Pamela,
This sounds interesting. I just skimmed the referenced web pages, and
didn't take time to understand the details of the formalism, so I
apologize if I have drawn the wrong conclusions.
I don't understand if the intent of this work is theoretical, or if it
is intended as basis for a real implementation. If the latter, then some
of the simplifying assumptions of your models probably need to be removed.
Of note, in many cases 3261 is less than clear, and some after the fact
interpretation of the intent has had to be done. (You may consider this
either discerning the intent of the Founders, or Judicial Activism, as
you prefer.) One area where this has been done is around dialogs. It
isn't entirely obvious, but is implicit in 3261+3265+3515 that you can
have both an invite + a subscription, or multiple subscriptions sharing
a dialog. RFC 5057 discusses this. In retrospect many people think it
was a mistake to allow this, but it *is* used, in some limited ways, and
probably cannot be removed. So in general you must be prepared to handle
this. (Though you might be able to avoid it in some limited scope
servers.) My fundamental is the introduction of the term "dialog usage"

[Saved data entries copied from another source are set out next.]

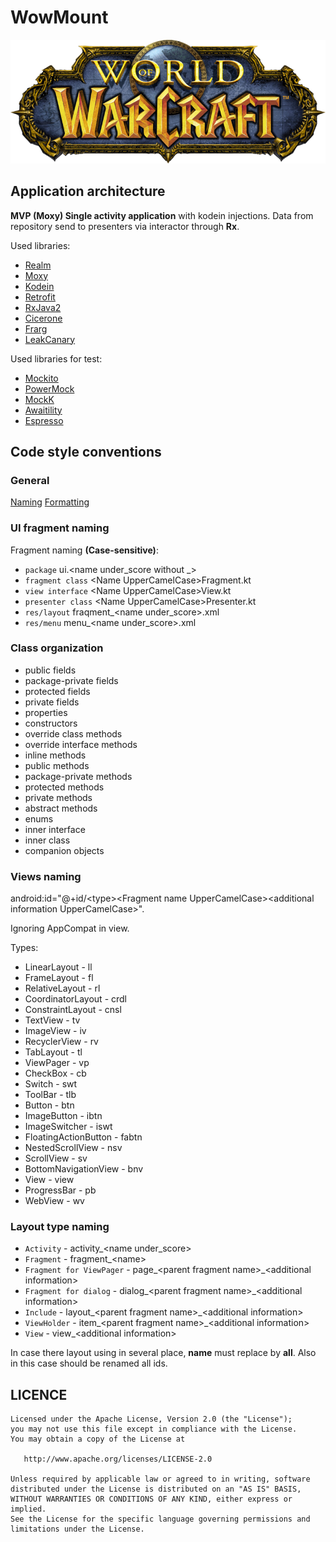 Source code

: # WowMount


![logo](./app/src/main/res/drawable-mdpi/drawable_logo.png)


Application architecture
---

**MVP (Moxy) Single activity application** with kodein injections.
Data from repository send to presenters via interactor through **Rx**.

Used libraries:

* [Realm](https://realm.io/)
* [Moxy](https://github.com/Arello-Mobile/Moxy)
* [Kodein](https://kodein.org/di)
* [Retrofit](https://github.com/square/retrofit)
* [RxJava2](https://github.com/ReactiveX/RxJava)
* [Cicerone](https://github.com/terrakok/Cicerone)
* [Frarg](https://github.com/Riningan/Frarg)
* [LeakCanary](https://github.com/square/leakcanary)


Used libraries for test:

* [Mockito](https://github.com/mockito/mockito)
* [PowerMock](https://github.com/powermock/powermock)
* [MockK](https://mockk.io/)
* [Awaitility](https://github.com/awaitility/awaitility)
* [Espresso](https://developer.android.com/training/testing/espresso)


Code style conventions 
---

### General

[Naming](https://kotlinlang.org/docs/reference/coding-conventions.html#naming-rules)
[Formatting](https://kotlinlang.org/docs/reference/coding-conventions.html#formatting)


### UI fragment naming

Fragment naming **(Case-sensitive)**:
* `package` ui.\<name under\_score without \_\> 
* `fragment class` \<Name UpperCamelCase\>Fragment.kt
* `view interface` \<Name UpperCamelCase\>View.kt
* `presenter class` \<Name UpperCamelCase\>Presenter.kt
* `res/layout` fraqment\_\<name under_score\>.xml
* `res/menu` menu\_\<name under_score\>.xml


### Class organization

* public fields
* package-private fields
* protected fields
* private fields
* properties
* constructors
* override class methods
* override interface methods
* inline methods
* public methods
* package-private methods
* protected methods
* private methods
* abstract methods
* enums
* inner interface
* inner class
* companion objects


### Views naming

android:id="@+id/\<type\>\<Fragment name UpperCamelCase\>\<additional information UpperCamelCase\>".

Ignoring AppCompat in view.

Types: 
* LinearLayout - ll
* FrameLayout - fl
* RelativeLayout - rl
* CoordinatorLayout - crdl
* ConstraintLayout - cnsl
* TextView - tv
* ImageView - iv
* RecyclerView - rv
* TabLayout - tl
* ViewPager - vp
* CheckBox - cb
* Switch - swt
* ToolBar - tlb
* Button - btn
* ImageButton - ibtn
* ImageSwitcher - iswt
* FloatingActionButton - fabtn
* NestedScrollView - nsv
* ScrollView - sv
* BottomNavigationView - bnv
* View - view
* ProgressBar - pb
* WebView - wv


### Layout type naming

* `Activity` - activity\_\<name under\_score\>
* `Fragment` - fragment\_\<name\>
* `Fragment for ViewPager` - page\_\<parent fragment name\>\_\<additional information\>
* `Fragment for dialog` - dialog\_\<parent fragment name\>\_\<additional information\>
* `Include` - layout\_\<parent fragment name\>\_\<additional information\>
* `ViewHolder` - item\_\<parent fragment name\>\_\<additional information\>
* `View` - view\_\<additional information\>

In case there layout using in several place, **name** must replace by **all**. Also in this case should be renamed all ids. 


LICENCE
-----

  	Licensed under the Apache License, Version 2.0 (the "License");
	you may not use this file except in compliance with the License.
	You may obtain a copy of the License at
	
	   http://www.apache.org/licenses/LICENSE-2.0
	
	Unless required by applicable law or agreed to in writing, software
	distributed under the License is distributed on an "AS IS" BASIS,
	WITHOUT WARRANTIES OR CONDITIONS OF ANY KIND, either express or implied.
	See the License for the specific language governing permissions and
	limitations under the License.
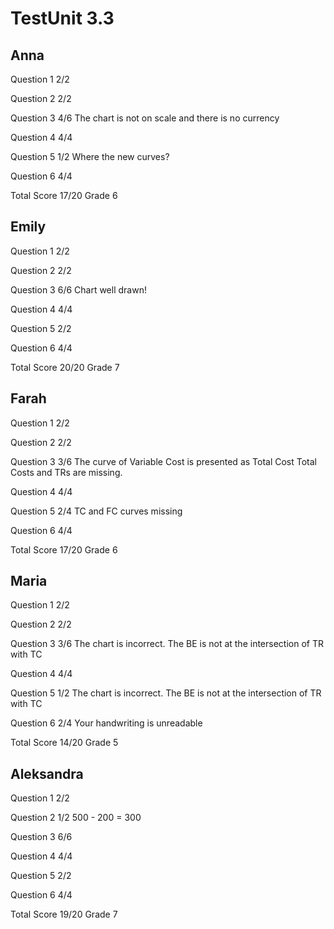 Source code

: # TestUnit 3.3

## Anna

Question 1      2/2

Question 2      2/2

Question 3      4/6
                The chart is not on scale and there is no currency

Question 4      4/4

Question 5      1/2
                Where the new curves?

Question 6      4/4

Total Score     17/20 Grade 6

## Emily

Question 1     2/2

Question 2      2/2

Question 3      6/6
                Chart well drawn! 

Question 4      4/4

Question 5      2/2

Question 6      4/4

Total Score     20/20 Grade 7

## Farah

Question 1      2/2

Question 2      2/2

Question 3      3/6
                The curve of Variable Cost is presented as Total Cost
                Total Costs and TRs are missing.

Question 4      4/4

Question 5      2/4
                TC and FC curves missing

Question 6      4/4

Total Score     17/20 Grade 6

## Maria

Question 1      2/2

Question 2      2/2

Question 3      3/6
                The chart is incorrect. The BE is not at the intersection
                of TR with TC

Question 4      4/4

Question 5      1/2
                The chart is incorrect. The BE is not at the intersection
                of TR with TC

Question 6      2/4
                Your handwriting is unreadable

Total Score     14/20 Grade 5

## Aleksandra

Question 1      2/2

Question 2      1/2
                500 - 200 = 300

Question 3      6/6

Question 4      4/4

Question 5      2/2

Question 6      4/4

Total Score     19/20 Grade 7
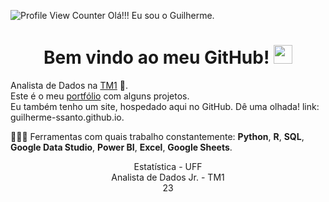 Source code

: 
![Profile View Counter](https://komarev.com/ghpvc/?username=guilherme-ssanto&color=brightgreen) Olá!!! Eu sou o Guilherme.

<h1 align="center">Bem vindo ao meu GitHub! <img src="https://raw.githubusercontent.com/iampavangandhi/iampavangandhi/master/gifs/Hi.gif" width="30px"></h1>

Analista de Dados na [TM1](https://tm1.com.br) 💚.  
Este é o meu [portfólio](https://github.com/guilherme-ssanto?tab=repositories) com alguns projetos.   
Eu também tenho um site, hospedado aqui no GitHub. Dê uma olhada! link: guilherme-ssanto.github.io.

👨🏻‍💻 Ferramentas com quais trabalho constantemente: **Python**, **R**, **SQL**, **Google Data Studio**, **Power BI**, **Excel**, **Google Sheets**.

<p align="center">Estatística - UFF <br>Analista de Dados Jr. - TM1<br>23</p>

and its refinements: "invite dialog usage" and "subscribe dialog usage",
and the partitioning of these from the notion of "dialog" which they
share. I would think you should have the same partitioning in your models.

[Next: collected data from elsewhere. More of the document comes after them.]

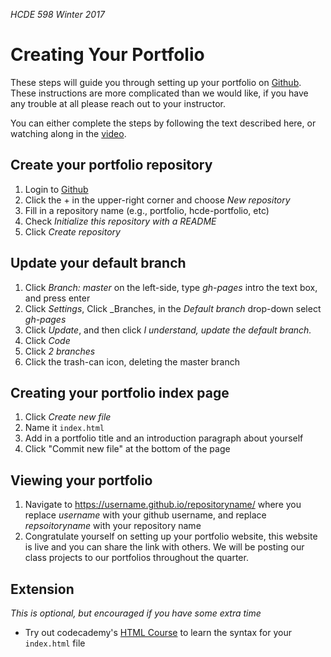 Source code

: _HCDE 598 Winter 2017_

# Creating Your Portfolio
These steps will guide you through setting up your portfolio on [Github](https://github.com/). These instructions are more complicated than we would like, if you have any trouble at all please reach out to your instructor.

You can either complete the steps by following the text described here, or watching along in the [video]().

## Create your portfolio repository
1. Login to [Github](https://github.com/)
1. Click the + in the upper-right corner and choose _New repository_
1. Fill in a repository name (e.g., portfolio, hcde-portfolio, etc)
1. Check _Initialize this repository with a README_
1. Click _Create repository_

## Update your default branch
1. Click _Branch: master_ on the left-side, type _gh-pages_ intro the text box, and press enter
1. Click _Settings_, Click _Branches, in the _Default branch_ drop-down select _gh-pages_
1. Click _Update_, and then click _I understand, update the default branch._
1. Click _Code_
1. Click _2 branches_
1. Click the trash-can icon, deleting the master branch

## Creating your portfolio index page
1. Click _Create new file_
1. Name it `index.html`
1. Add in a portfolio title and an introduction paragraph about yourself
1. Click "Commit new file" at the bottom of the page

## Viewing your portfolio
1. Navigate to https://username.github.io/repositoryname/ where you replace _username_ with your github username, and replace _repsoitoryname_ with your repository name
1. Congratulate yourself on setting up your portfolio website, this website is live and you can share the link with others. We will be posting our class projects to our portfolios throughout the quarter.

## Extension
_This is optional, but encouraged if you have some extra time_

* Try out codecademy's [HTML Course](https://www.codecademy.com/courses/html-one-o-one/0/1) to learn the syntax for your `index.html` file
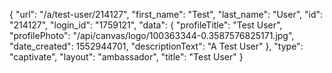 {
    "url": "\/a\/test-user\/214127",
    "first_name": "Test",
    "last_name": "User",
    "id": "214127",
    "login_id": "1759121",
    "data": {
        "profileTitle": "Test User",
        "profilePhoto": "\/api\/canvas\/logo\/100363344-0.3587576825171.jpg",
        "date_created": 1552944701,
        "descriptionText": "A Test User"
    },
    "type": "captivate",
    "layout": "ambassador",
    "title": "Test User"
} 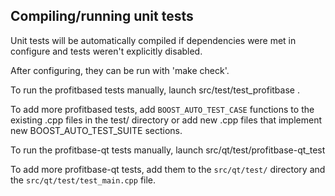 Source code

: Compiling/running unit tests
------------------------------------

Unit tests will be automatically compiled if dependencies were met in configure
and tests weren't explicitly disabled.

After configuring, they can be run with 'make check'.

To run the profitbased tests manually, launch src/test/test_profitbase .

To add more profitbased tests, add `BOOST_AUTO_TEST_CASE` functions to the existing
.cpp files in the test/ directory or add new .cpp files that
implement new BOOST_AUTO_TEST_SUITE sections.

To run the profitbase-qt tests manually, launch src/qt/test/profitbase-qt_test

To add more profitbase-qt tests, add them to the `src/qt/test/` directory and
the `src/qt/test/test_main.cpp` file.
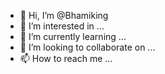 - 👋 Hi, I’m @Bhamiking
- 👀 I’m interested in ...
- 🌱 I’m currently learning ...
- 💞️ I’m looking to collaborate on ...
- 📫 How to reach me ...

<!---
Buamiking/Buamiking is a ✨ special ✨ repository because its `README.md` (this file) appears on your GitHub profile.
You can click the Preview link to take a look at your changes.
--->
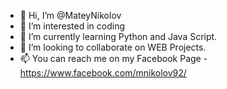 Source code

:- 👋 Hi, I’m @MateyNikolov
- 👀 I’m interested in coding
- 🌱 I’m currently learning Python and Java Script.
- 💞️ I’m looking to collaborate on WEB Projects.
- 📫 You can reach me on my Facebook Page - https://www.facebook.com/mnikolov92/

<!---
MateyNikolov/MateyNikolov is a ✨ special ✨ repository because its `README.md` (this file) appears on your GitHub profile.
You can click the Preview link to take a look at your changes.
--->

I then looked at your notes. I found it very interesting that through
formal means you have identified a number of race conditions. I gather
you are not aware of:
http://www.ietf.org/internet-drafts/draft-ietf-sipping-race-examples-06.txt
That document has been done without benefit of formal models. But it
appears that there is substantial agreement about the set of race
conditions. (I wish you had been around when we did that work.) That
document is largely done, so it is likely impractical to get your input
into it. But take a look. It has resolutions to most of the races. If
you find any errors, please speak up.
Thanks,
Paul
Pamela Zave wrote:
I have created a formal model of invite dialogs in SIP. The primary
purpose of this model is to bring together information from multiple
RFCs in a document that is centralized, unambiguous, and analyzable.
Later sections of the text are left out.